国学者「荷田春満」はどんな人?代表作や思想をわかりやすく解説

日本の古典や歴史に興味がある方なら、「国学」という言葉を聞いたことがあるかもしれません。国学とは、日本古来の文化や精神を学び直そうとする学問です。その国学の創始者の一人が「荷田春満(かだのあずままろ)」です。
この記事では、荷田春満がどのような人物だったのか、代表作や思想、さらにゆかりの地についてもわかりやすく解説します。

荷田春満とはどんな人?プロフィールを紹介

名前 荷田 春満(かだ の あずままろ)
生誕 1669年(寛文9年)
没年 1736年(元文元年)
出身地 山城国伏見(現在の京都府京都市伏見区)
職業 国学者
別称 荷田東丸、賀茂東丸

国学の始祖と呼ばれる理由

荷田春満は、江戸時代中期に活躍した国学者で、日本古来の精神や文化を大切にする「国学」という学問の基礎を築きました。
特に、万葉集や古事記など、日本最古の文学や歴史書の研究を進め、それまで主流だった漢学や仏教とは異なる、日本独自の学問体系を目指しました。

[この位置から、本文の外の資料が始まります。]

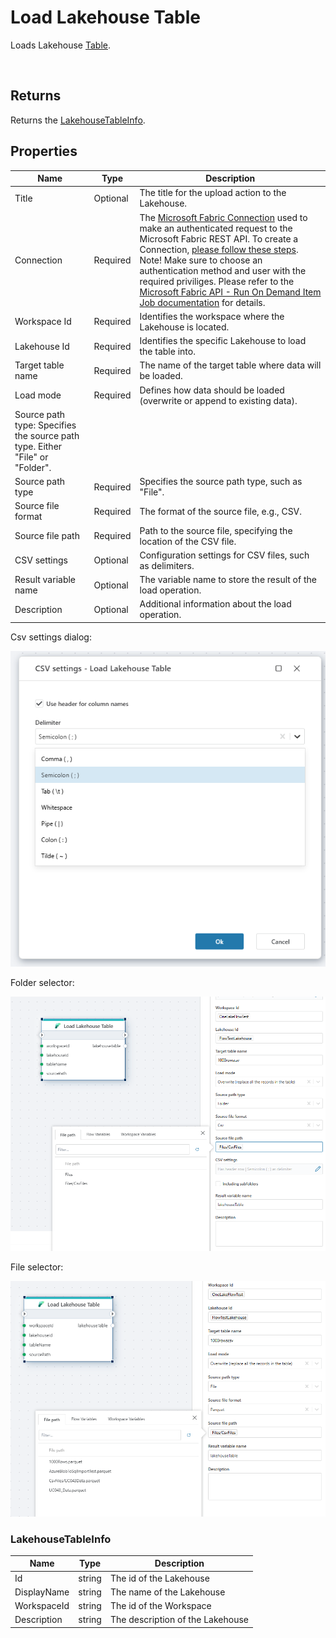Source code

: # Load Lakehouse Table


Loads Lakehouse [Table](https://learn.microsoft.com/en-us/fabric/data-engineering/load-to-tables).


<br/>

## Returns

Returns the [LakehouseTableInfo](#lakehousetableinfo).


## Properties

| Name                 | Type       | Description                                                       |
|----------------------|------------|-------------------------------------------------------------------|
| Title                | Optional   | The title for the upload action to the Lakehouse.                 |
| Connection           | Required   | The [Microsoft Fabric Connection](./microsoft-fabric-connection.md) used to make an authenticated request to the Microsoft Fabric REST API. To create a Connection, [please follow these steps](./microsoft-fabric-connection.md). Note! Make sure to choose an authentication method and user with the required priviliges. Please refer to the [Microsoft Fabric API - Run On Demand Item Job documentation](https://learn.microsoft.com/en-us/rest/api/fabric/core/job-scheduler/run-on-demand-item-job) for details.                        |
| Workspace Id         | Required   | Identifies the workspace where the Lakehouse is located.          |
| Lakehouse Id         | Required   | Identifies the specific Lakehouse to load the table into.         |
| Target table name    | Required   | The name of the target table where data will be loaded.           |
| Load mode            | Required   | Defines how data should be loaded (overwrite or append to existing data). 
Source path type: Specifies the source path type. Either "File" or "Folder".|
| Source path type     | Required   | Specifies the source path type, such as "File".                   |
| Source file format   | Required   | The format of the source file, e.g., CSV.                         |
| Source file path     | Required   | Path to the source file, specifying the location of the CSV file. |
| CSV settings         | Optional   | Configuration settings for CSV files, such as delimiters.         |
| Result variable name | Optional   | The variable name to store the result of the load operation.      |
| Description          | Optional   | Additional information about the load operation.                  |


Csv settings dialog:

![img](../../../../images/flow/csv_dial.png)

Folder selector:

![img](../../../../images/flow/folder_dial.png)

File selector:

![img](../../../../images/flow/file_dial.png)


### LakehouseTableInfo

| Name               | Type            | Description                |
|--------------------|-----------------|----------------------------|
| Id                 | string          | The id of the Lakehouse    |
| DisplayName        | string          | The name of the Lakehouse  |
| WorkspaceId        | string          | The id of the Workspace    |
| Description        | string          | The description of the Lakehouse   |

「国学四大人(しこくたいじん)」と呼ばれる4人の国学者(荷田春満・賀茂真淵・本居宣長・平田篤胤)のうち、最初にその道を切り開いた人物です。

荷田春満の思想と特徴をわかりやすく解説

「古道(こどう)」への回帰

春満は、日本古来の文化や価値観を大切にし、「古道」と呼ばれる日本の古代の思想や風習を重視しました。
これは、外来の学問(漢学や仏教など)によって曇ってしまった日本人の本来の精神を取り戻すことが目的でした。

「漢意(からごころ)」を排する

春満は、日本人が中国から伝わった思想や文化に過度に依存していることを批判し、「漢意(からごころ)」を排し、日本の「やまとごころ」を大切にすべきだと説きました。
この考えは、後の賀茂真淵や本居宣長の思想にも大きな影響を与えています。

『万葉集』の研究

春満は、特に『万葉集』の研究に力を注ぎました。万葉集は、日本最古の歌集であり、日本人の感情や価値観が色濃く表れています。春満は、そこから古代日本人の精神を学び直そうと考えたのです。

荷田春満の代表作

荷田春満は、さまざまな著作を残しました。特に有名なものを紹介します。

① 『創学校啓(そうがっこうけい)』

・朝廷に学校を設立するよう提言した意見書です。
・日本人としての学問の重要性を説き、日本古来の文化の学びを広めようとしました。

② 『賀茂別雷命神社記(かもわけいかづちのみことじんじゃき)』

・賀茂神社(現在の京都・上賀茂神社)の由緒や歴史をまとめた書物。
・神道や日本の神話の理解を深める上でも重要な資料とされています。

③ 『万葉集古義(まんようしゅうこぎ)』

・『万葉集』の注釈書で、万葉の歌の解釈を行ったもの。
・その後の万葉研究に多大な影響を与えました。

荷田春満の旧宅と墓を訪ねてみよう

荷田春満旧宅跡

荷田春満の旧宅跡は、現在の京都市伏見区、伏見稲荷大社の近くにあります。
伏見稲荷大社の神官の家系に生まれた春満は、この地で国学研究に励んでいました。
旧宅は現存していませんが、書院と門などが残っていることと、石碑が建てられており、春満の功績をしのぶことができます。

【所在地】
京都府京都市伏見区深草 (伏見稲荷大社内東丸神社前)
※伏見稲荷大社を訪れる際に立ち寄るのもおすすめです。

墓所(荷田春満の墓)

春満の墓は、京都市東山区の泉涌寺(せんにゅうじ)の塔頭・戒光寺(かいこうじ)にあります。
静かな寺院の中にひっそりと佇んでおり、春満を偲ぶことができます。

【所在地】
京都府京都市東山区泉涌寺山内町29(戒光寺内)
※戒光寺は、巨大な丈六仏(釈迦如来立像)で有名なお寺でもあります。

まとめ|荷田春満は「日本を学び直す」国学の始祖

荷田春満は、日本古来の文化や精神を重んじ、「やまとごころ」を取り戻そうとした国学の開拓者です。
その思想や研究は、後の賀茂真淵や本居宣長たちへと受け継がれ、日本人のアイデンティティに大きな影響を与えました。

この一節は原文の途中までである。